Directions for this task:
Your task is to copy every line of the records below that contains "itemize".
^^^^^^^^
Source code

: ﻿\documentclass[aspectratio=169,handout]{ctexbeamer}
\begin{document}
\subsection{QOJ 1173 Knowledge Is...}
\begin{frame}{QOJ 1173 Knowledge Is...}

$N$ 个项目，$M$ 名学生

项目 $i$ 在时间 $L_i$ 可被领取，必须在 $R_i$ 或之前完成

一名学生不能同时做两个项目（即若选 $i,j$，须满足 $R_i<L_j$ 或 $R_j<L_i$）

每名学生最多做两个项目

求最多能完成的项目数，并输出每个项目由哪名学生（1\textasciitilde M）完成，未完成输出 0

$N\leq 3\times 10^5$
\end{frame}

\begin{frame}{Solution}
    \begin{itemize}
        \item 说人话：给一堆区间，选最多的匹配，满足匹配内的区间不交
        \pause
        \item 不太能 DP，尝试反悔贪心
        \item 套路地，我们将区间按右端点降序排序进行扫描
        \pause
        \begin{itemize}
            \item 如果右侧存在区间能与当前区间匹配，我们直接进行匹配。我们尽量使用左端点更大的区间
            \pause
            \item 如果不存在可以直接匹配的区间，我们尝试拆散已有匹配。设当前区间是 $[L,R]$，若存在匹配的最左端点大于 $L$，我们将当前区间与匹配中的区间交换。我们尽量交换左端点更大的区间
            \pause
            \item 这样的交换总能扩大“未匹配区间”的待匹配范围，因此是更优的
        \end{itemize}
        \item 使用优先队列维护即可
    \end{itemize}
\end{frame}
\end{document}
^^^^^^^^
Exercise solution:
    \begin{itemize}
        \begin{itemize}
        \end{itemize}
    \end{itemize}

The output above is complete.